*** Opening of DATASET RECORDS ***

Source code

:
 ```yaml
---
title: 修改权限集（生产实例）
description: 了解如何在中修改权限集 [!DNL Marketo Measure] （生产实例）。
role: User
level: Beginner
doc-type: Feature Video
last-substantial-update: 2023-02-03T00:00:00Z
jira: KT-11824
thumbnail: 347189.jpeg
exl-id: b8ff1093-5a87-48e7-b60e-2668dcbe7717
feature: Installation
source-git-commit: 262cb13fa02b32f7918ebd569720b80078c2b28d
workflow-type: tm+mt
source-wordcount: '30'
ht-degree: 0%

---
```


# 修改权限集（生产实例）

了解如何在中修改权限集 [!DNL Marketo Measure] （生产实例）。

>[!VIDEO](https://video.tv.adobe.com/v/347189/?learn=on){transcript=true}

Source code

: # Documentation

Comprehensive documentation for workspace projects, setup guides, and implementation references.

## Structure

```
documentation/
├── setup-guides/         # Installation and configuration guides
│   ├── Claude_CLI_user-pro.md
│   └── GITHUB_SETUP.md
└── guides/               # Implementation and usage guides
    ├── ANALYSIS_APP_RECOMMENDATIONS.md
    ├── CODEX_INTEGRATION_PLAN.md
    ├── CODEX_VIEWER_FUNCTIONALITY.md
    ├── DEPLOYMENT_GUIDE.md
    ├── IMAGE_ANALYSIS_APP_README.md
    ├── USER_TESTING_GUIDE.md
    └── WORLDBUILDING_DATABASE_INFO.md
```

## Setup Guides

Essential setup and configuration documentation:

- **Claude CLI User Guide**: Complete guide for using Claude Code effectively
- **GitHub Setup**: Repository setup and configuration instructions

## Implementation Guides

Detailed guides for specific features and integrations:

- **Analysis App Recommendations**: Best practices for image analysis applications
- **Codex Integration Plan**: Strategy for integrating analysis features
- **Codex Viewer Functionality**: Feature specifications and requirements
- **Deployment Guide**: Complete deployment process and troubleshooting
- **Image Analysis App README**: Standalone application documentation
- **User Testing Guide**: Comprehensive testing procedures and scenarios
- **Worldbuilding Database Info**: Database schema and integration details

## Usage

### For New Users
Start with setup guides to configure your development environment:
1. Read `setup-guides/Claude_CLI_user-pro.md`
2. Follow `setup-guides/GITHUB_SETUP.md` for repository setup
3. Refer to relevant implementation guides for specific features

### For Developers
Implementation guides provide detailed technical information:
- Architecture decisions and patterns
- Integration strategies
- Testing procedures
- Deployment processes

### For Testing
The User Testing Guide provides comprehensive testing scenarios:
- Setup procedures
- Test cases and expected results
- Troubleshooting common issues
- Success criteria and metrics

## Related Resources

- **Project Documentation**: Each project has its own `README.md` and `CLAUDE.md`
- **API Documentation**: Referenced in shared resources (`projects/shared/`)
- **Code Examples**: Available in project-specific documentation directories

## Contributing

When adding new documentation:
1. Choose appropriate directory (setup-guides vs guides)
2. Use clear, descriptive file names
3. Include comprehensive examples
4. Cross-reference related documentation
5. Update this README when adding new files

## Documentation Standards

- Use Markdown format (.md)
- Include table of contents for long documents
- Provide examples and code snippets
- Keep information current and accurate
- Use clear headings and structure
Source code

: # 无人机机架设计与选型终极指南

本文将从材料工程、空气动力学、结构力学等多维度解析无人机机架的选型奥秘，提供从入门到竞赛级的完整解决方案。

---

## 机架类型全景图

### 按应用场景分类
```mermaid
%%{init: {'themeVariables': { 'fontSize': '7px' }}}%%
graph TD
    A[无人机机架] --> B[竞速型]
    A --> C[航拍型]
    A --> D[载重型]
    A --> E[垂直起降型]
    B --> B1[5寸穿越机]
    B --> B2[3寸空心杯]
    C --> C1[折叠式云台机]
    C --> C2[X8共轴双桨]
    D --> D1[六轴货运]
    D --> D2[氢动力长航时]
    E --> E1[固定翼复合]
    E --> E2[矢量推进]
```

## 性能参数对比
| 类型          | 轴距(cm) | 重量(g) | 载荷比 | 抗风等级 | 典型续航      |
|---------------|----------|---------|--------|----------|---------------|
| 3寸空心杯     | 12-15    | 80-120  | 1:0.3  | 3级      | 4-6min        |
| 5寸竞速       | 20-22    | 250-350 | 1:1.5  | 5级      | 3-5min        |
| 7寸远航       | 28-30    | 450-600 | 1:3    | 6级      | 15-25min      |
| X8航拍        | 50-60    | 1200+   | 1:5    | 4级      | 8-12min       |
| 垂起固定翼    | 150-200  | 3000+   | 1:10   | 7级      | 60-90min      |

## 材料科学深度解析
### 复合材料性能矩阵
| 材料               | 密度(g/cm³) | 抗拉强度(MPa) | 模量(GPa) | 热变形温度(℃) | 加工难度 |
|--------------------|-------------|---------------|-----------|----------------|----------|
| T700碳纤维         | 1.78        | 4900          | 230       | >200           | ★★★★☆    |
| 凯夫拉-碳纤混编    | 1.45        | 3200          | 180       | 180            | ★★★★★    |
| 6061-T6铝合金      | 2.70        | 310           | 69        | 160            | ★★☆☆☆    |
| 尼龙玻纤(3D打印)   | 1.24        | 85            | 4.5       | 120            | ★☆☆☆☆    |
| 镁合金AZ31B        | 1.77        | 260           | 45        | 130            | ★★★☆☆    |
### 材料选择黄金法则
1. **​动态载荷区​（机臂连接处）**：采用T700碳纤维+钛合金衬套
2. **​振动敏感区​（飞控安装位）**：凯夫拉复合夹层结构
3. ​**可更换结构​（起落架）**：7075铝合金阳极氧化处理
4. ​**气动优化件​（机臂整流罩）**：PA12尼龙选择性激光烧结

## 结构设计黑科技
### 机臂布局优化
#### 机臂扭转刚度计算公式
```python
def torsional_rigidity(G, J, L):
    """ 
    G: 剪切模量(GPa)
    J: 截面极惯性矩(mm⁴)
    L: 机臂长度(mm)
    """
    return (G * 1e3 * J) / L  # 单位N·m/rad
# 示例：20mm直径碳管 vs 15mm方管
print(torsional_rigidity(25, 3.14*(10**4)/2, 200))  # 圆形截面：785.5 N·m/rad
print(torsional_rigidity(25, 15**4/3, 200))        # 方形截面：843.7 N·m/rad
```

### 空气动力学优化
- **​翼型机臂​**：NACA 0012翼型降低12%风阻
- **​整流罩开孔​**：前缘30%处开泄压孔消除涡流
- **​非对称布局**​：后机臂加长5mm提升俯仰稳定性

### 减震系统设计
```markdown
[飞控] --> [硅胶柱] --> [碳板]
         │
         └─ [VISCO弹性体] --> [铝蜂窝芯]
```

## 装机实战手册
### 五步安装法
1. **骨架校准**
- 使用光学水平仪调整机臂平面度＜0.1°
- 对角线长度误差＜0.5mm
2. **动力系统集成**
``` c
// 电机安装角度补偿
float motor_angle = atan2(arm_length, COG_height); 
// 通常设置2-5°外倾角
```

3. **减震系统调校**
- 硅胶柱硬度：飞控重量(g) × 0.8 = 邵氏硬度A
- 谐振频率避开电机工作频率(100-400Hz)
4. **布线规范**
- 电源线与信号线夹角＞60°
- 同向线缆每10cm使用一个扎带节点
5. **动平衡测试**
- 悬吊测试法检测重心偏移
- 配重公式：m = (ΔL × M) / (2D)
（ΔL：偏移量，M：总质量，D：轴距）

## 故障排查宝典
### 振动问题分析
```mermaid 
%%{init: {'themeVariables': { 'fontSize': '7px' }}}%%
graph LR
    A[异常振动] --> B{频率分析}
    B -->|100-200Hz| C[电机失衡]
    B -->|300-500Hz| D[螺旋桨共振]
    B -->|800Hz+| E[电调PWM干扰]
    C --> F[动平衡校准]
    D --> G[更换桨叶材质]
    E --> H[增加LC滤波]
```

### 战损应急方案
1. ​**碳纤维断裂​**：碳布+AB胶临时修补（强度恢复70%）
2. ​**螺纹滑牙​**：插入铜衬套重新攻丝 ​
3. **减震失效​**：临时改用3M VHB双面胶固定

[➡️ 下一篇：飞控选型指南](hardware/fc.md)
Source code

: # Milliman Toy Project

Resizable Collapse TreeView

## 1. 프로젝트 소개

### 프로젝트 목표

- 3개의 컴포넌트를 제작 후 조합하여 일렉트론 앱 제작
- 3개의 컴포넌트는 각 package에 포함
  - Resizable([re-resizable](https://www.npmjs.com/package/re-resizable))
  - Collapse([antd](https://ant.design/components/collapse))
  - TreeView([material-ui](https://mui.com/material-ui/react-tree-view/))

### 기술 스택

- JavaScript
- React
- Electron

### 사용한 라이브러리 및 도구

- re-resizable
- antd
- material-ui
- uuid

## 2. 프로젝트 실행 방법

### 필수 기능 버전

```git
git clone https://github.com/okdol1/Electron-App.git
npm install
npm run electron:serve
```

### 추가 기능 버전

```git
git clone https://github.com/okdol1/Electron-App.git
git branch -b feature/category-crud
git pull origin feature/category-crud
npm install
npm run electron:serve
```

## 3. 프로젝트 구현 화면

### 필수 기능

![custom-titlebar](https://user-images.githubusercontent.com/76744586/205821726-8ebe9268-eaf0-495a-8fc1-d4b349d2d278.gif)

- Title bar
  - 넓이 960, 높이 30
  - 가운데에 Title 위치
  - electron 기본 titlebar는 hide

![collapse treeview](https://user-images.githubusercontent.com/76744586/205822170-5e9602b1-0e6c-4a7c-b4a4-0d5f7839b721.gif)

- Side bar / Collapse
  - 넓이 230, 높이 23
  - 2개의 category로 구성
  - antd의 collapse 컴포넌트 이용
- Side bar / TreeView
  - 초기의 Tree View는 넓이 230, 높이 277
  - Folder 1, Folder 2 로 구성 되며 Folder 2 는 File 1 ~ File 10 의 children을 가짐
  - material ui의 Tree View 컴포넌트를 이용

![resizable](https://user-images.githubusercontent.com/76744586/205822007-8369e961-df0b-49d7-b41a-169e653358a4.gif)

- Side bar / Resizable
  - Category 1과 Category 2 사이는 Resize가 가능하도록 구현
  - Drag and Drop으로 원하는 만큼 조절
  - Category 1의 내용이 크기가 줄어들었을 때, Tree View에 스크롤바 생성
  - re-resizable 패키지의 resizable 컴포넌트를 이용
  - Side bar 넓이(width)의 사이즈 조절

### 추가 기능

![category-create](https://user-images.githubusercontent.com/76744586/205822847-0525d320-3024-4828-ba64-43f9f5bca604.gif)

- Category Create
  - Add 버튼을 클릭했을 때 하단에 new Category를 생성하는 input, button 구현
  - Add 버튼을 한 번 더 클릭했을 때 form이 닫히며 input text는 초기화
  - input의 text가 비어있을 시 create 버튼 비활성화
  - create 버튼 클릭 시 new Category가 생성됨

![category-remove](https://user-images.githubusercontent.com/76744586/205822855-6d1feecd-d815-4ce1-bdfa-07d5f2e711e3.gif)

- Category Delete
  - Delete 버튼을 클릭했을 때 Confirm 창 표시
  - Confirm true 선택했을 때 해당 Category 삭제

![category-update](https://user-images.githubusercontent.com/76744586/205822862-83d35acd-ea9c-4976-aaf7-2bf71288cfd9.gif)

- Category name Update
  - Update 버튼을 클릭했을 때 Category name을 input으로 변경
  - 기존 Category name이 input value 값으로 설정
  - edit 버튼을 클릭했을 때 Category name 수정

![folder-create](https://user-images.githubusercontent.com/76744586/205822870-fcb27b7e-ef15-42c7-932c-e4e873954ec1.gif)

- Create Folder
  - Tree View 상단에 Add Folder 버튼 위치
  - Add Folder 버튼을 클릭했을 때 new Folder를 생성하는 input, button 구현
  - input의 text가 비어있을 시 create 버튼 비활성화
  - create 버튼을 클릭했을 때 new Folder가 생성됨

*** Close of DATASET RECORDS ***

■ **WORK REQUEST**
All that should be written out is the stretch of lines above between the one holding "- **Analysis App" and the one holding "3. Include comprehensive examples", inclusive, exactly as given.

■ **FINAL ANSWER**
- **Analysis App Recommendations**: Best practices for image analysis applications
- **Codex Integration Plan**: Strategy for integrating analysis features
- **Codex Viewer Functionality**: Feature specifications and requirements
- **Deployment Guide**: Complete deployment process and troubleshooting
- **Image Analysis App README**: Standalone application documentation
- **User Testing Guide**: Comprehensive testing procedures and scenarios
- **Worldbuilding Database Info**: Database schema and integration details

## Usage

### For New Users
Start with setup guides to configure your development environment:
1. Read `setup-guides/Claude_CLI_user-pro.md`
2. Follow `setup-guides/GITHUB_SETUP.md` for repository setup
3. Refer to relevant implementation guides for specific features

### For Developers
Implementation guides provide detailed technical information:
- Architecture decisions and patterns
- Integration strategies
- Testing procedures
- Deployment processes

### For Testing
The User Testing Guide provides comprehensive testing scenarios:
- Setup procedures
- Test cases and expected results
- Troubleshooting common issues
- Success criteria and metrics

## Related Resources

- **Project Documentation**: Each project has its own `README.md` and `CLAUDE.md`
- **API Documentation**: Referenced in shared resources (`projects/shared/`)
- **Code Examples**: Available in project-specific documentation directories

## Contributing

When adding new documentation:
1. Choose appropriate directory (setup-guides vs guides)
2. Use clear, descriptive file names
3. Include comprehensive examples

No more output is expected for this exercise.